Dopo 19 anni alla guida di Scor Denis Kessler non siede più sulla poltrona di Ceo del quarto riassicuratore al mondo. L’assemblea generale del gruppo francese ha infatti approvato la nuova governance che vede Kessler assumere la funzione di Presidente del Consiglio di Amministrazione, mentre – come abbiamo già riportato in precedenti articoli – a raccoglierne l’eredità è stato chiamato Laurent Rousseau, in qualità di nuovo Ceo.

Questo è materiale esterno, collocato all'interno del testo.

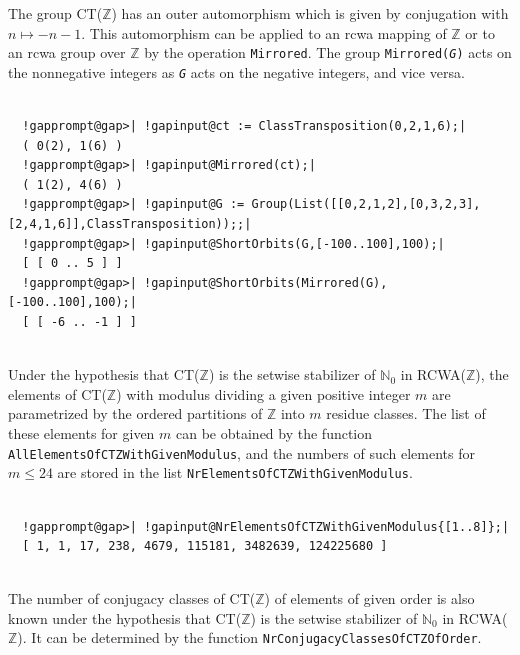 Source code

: \documentclass[a4paper,11pt]{report}
\begin{document}
{{{\begin{Verbatim}[commandchars=!@|,fontsize=\small,frame=single,label=Example]
\end{Verbatim}
 }

  The group CT({\ensuremath{\mathbb Z}}) has an outer automorphism which is
given by conjugation with $n \mapsto -n - 1$. This automorphism can be applied to an rcwa mapping of {\ensuremath{\mathbb
Z}} or to an rcwa group over {\ensuremath{\mathbb Z}} by the operation \texttt{Mirrored}. The group \texttt{Mirrored(}\mbox{\texttt{\mdseries\slshape G}}\texttt{)} acts on the nonnegative integers as \mbox{\texttt{\mdseries\slshape G}} acts on the negative integers, and vice versa. 
\begin{Verbatim}[commandchars=!@|,fontsize=\small,frame=single,label=Example]
  
  !gapprompt@gap>| !gapinput@ct := ClassTransposition(0,2,1,6);|
  ( 0(2), 1(6) )
  !gapprompt@gap>| !gapinput@Mirrored(ct);|
  ( 1(2), 4(6) )
  !gapprompt@gap>| !gapinput@G := Group(List([[0,2,1,2],[0,3,2,3],[2,4,1,6]],ClassTransposition));;|
  !gapprompt@gap>| !gapinput@ShortOrbits(G,[-100..100],100);|
  [ [ 0 .. 5 ] ]
  !gapprompt@gap>| !gapinput@ShortOrbits(Mirrored(G),[-100..100],100);|
  [ [ -6 .. -1 ] ]
  
\end{Verbatim}
   Under the hypothesis that CT({\ensuremath{\mathbb Z}}) is the setwise
stabilizer of ${\ensuremath{\mathbb N}}_0$ in RCWA({\ensuremath{\mathbb Z}}), the elements of CT({\ensuremath{\mathbb
Z}}) with modulus dividing a given positive integer $m$ are parametrized by the ordered partitions of {\ensuremath{\mathbb Z}} into $m$ residue classes. The list of these elements for given $m$ can be obtained by the function \texttt{AllElementsOfCTZWithGivenModulus}, and the numbers of such elements for $m \leq 24$ are stored in the list \texttt{NrElementsOfCTZWithGivenModulus}. 
\begin{Verbatim}[commandchars=!@|,fontsize=\small,frame=single,label=Example]
  
  !gapprompt@gap>| !gapinput@NrElementsOfCTZWithGivenModulus{[1..8]};|
  [ 1, 1, 17, 238, 4679, 115181, 3482639, 124225680 ]
  
\end{Verbatim}
  The number of conjugacy classes of CT({\ensuremath{\mathbb Z}}) of elements of
given order is also known under the hypothesis that CT({\ensuremath{\mathbb
Z}}) is the setwise stabilizer of ${\ensuremath{\mathbb N}}_0$ in RCWA({\ensuremath{\mathbb Z}}). It can be determined by the function \texttt{NrConjugacyClassesOfCTZOfOrder}. }

}
\end{document}
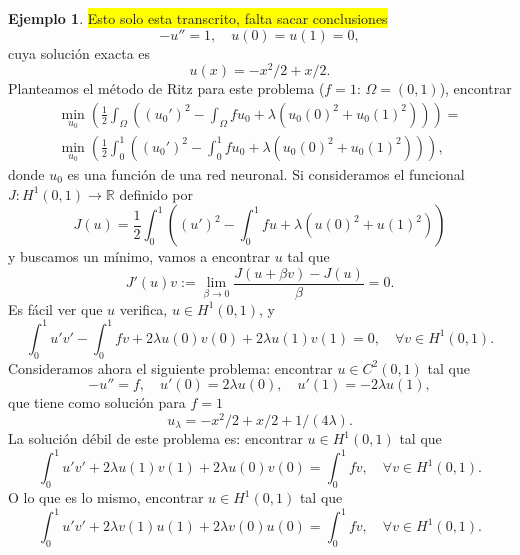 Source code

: \documentclass[a4paper,11pt,spanish, twoside, leqno]{tfg-uam}
\theoremstyle{definition}
\newtheorem{exmp}[teor]{Ejemplo}
\begin{document}
\begin{mdframed}
\begin{exmp}
    \colorbox{yellow}{Esto solo esta transcrito, falta sacar conclusiones}
    \begin{equation*}
    -u'' = 1, \quad u(0) = u(1) = 0,
    \end{equation*}
    cuya solución exacta es 
    \begin{equation*}
    u(x) = -x^2/2 + x/2.
    \end{equation*}
    Planteamos el método de Ritz para este problema (\(f = 1\): \(\Omega = (0,1)\)),
    encontrar 
    \begin{align*}
    \min_{u_0} \left( \frac{1}{2} \int_\Omega \left((u_0')^2 - \int_\Omega fu_0 + \lambda (u_0(0)^2 + u_0(1)^2)\right)\right) =\\
    \min_{u_0} \left(\frac{1}{2} \int_0^1 \left((u_0')^2 - \int_0^1 fu_0 + \lambda (u_0(0)^2 + u_0(1)^2)\right)\right),
    \end{align*}
    donde \(u_0\) es una función de una red neuronal.
    Si consideramos el funcional \(J: H^1(0,1) \to \mathbb{R}\) definido por 
    \begin{equation*}
    J(u) = \frac{1}{2} \int_0^1 \left((u')^2 - \int_0^1 fu + \lambda (u(0)^2 + u(1)^2)\right)
    \end{equation*}
    y buscamos un mínimo, vamos a encontrar \(u\) tal que
    \begin{equation*}
    J'(u)v := \lim_{\beta \to 0} \frac{J(u + \beta v) - J(u)}{\beta} = 0.
    \end{equation*}
    Es fácil ver que \(u\) verifica, \(u \in H^1(0,1)\), y 
    \begin{equation*}
    \int_0^1 u'v' - \int_0^1 fv + 2\lambda u(0)v(0) + 2\lambda u(1)v(1) = 0, \quad \forall v \in H^1(0,1).
    \end{equation*}
    Consideramos ahora el siguiente problema: encontrar \(u \in C^2(0,1)\) tal que 
    \begin{equation*}
    -u'' = f, \quad u'(0) = 2\lambda u(0), \quad u'(1) = -2\lambda u(1),
    \end{equation*}
    que tiene como solución para \(f = 1\)
    \begin{equation*}
    u_\lambda = -x^2/2 + x/2 + 1/(4\lambda).
    \end{equation*}
    La solución débil de este problema es: encontrar \(u \in H^1(0,1)\) tal que 
    \begin{equation*}
    \int_0^1 u'v' + 2\lambda u(1)v(1) + 2\lambda u(0)v(0) = \int_0^1 fv, \quad \forall v \in H^1(0,1).
    \end{equation*}
    O lo que es lo mismo, encontrar \(u \in H^1(0,1)\) tal que 
    \begin{equation*}
    \int_0^1 u'v' + 2\lambda v(1)u(1) + 2\lambda v(0)u(0) = \int_0^1 fv, \quad \forall v \in H^1(0,1).
    \end{equation*}
\end{exmp}
\end{mdframed}
\end{document}
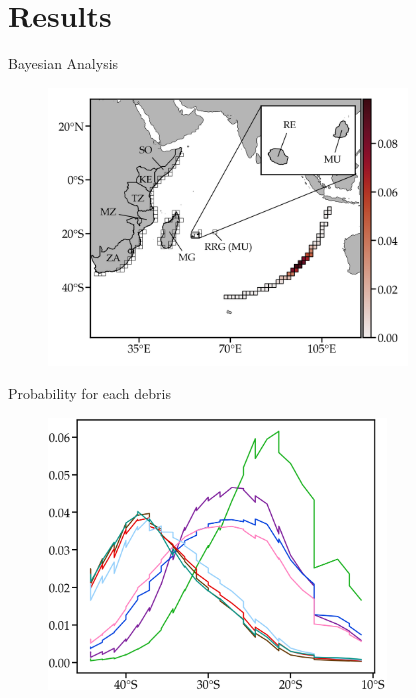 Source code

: \documentclass{beamer}
\begin{document}
\section{Results}

\begin{frame}{Bayesian Analysis}  

\begin{figure}[hbt]
  \includegraphics[width=0.85\textwidth]{figures/mh370-fig03.png}
\end{figure}

\end{frame}

\begin{frame}{Probability for each debris}  

\begin{figure}[hbt]
  \includegraphics[width=0.8\textwidth]{figures/mh370-fig04.png}
\end{figure}

\end{frame}
\end{document}
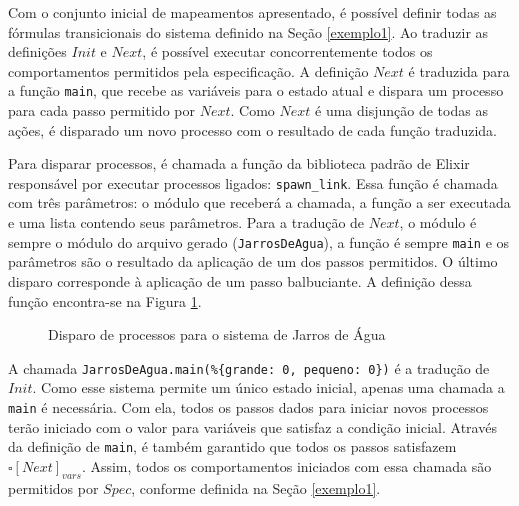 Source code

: Com o conjunto inicial de mapeamentos apresentado, é possível definir todas as fórmulas transicionais do sistema definido na Seção \ref{exemplo1}. Ao traduzir as definições $Init$ e $Next$, é possível executar concorrentemente todos os comportamentos permitidos pela especificação. A definição $Next$ é traduzida para a função \texttt{main}, que recebe as variáveis para o estado atual e dispara um processo para cada passo permitido por $Next$. Como $Next$ é uma disjunção de todas as ações, é disparado um novo processo com o resultado de cada função traduzida.

Para disparar processos, é chamada a função da biblioteca padrão de Elixir responsável por executar processos ligados: \texttt{spawn\_link}. Essa função é chamada com três parâmetros: o módulo que receberá a chamada, a função a ser executada e uma lista contendo seus parâmetros. Para a tradução de $Next$, o módulo é sempre o módulo do arquivo gerado (\texttt{JarrosDeAgua}), a função é sempre \texttt{main} e os parâmetros são o resultado da aplicação de um dos passos permitidos. O último disparo corresponde à aplicação de um passo balbuciante. A definição dessa função encontra-se na Figura \ref{fig:main-ex1}.

\begin{figure}[h]
  \centering
  \caption{Disparo de processos para o sistema de Jarros de Água}
\label{fig:main-ex1}
\end{figure}

A chamada \texttt{JarrosDeAgua.main(\%\{grande: 0, pequeno: 0\})} é a tradução de $Init$. Como esse sistema permite um único estado inicial, apenas uma chamada a \texttt{main} é necessária. Com ela, todos os passos dados para iniciar novos processos terão iniciado com o valor para variáveis que satisfaz a condição inicial. Através da definição de \texttt{main}, é também garantido que todos os passos satisfazem $\square [Next]_{vars}$. Assim, todos os comportamentos iniciados com essa chamada são permitidos por $Spec$, conforme definida na Seção \ref{exemplo1}.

In un’intervista al quotidiano francese Les Echos, Kessler precisa che il responsabile della gestione del Gruppo sarà Rousseau, spazzando così le voci che vorrebbero il nuovo Ceo, come una propagazione delle volontà di Kessler, nume tutelare di Scor. Sarà il tempo a dire quanta autonomia gestionale saprà garantire Rousseau.

Kessler

Un bilancio di questi 20 anni alla guida del Gruppo? “Missione compiuta”, ha risposto Kessler, sottolineando di essere arrivato in una società in bancarotta, sull’orlo del fallimento, mentre ora “lascio un gruppo globale in ottima forma, con il 95% del business sviluppato dalla Francia. Siamo il quarto riassicuratore al mondo, mentre  eravamo il dodicesimo nel 2003 e continuiamo a crescere. Dal 2006 in avanti la nostra crescita annua è stata in media del 13,5% e dal 2003 non abbiamo mai subito perdite e abbiamo distribuito più di 3,3 miliardi di dollari di dividendi ai nostri azionisti dal 2004”.

Al mio successore non lascio nulla in sospeso”, ha continuato Kessler, aggiungendo che il nuovo Ceo elaborerà ora un nuovo piano triennale “che dovrà tener conto delle lezioni degli ultimi anni, per adattarsi perfettamente all’epoca post-Covid”.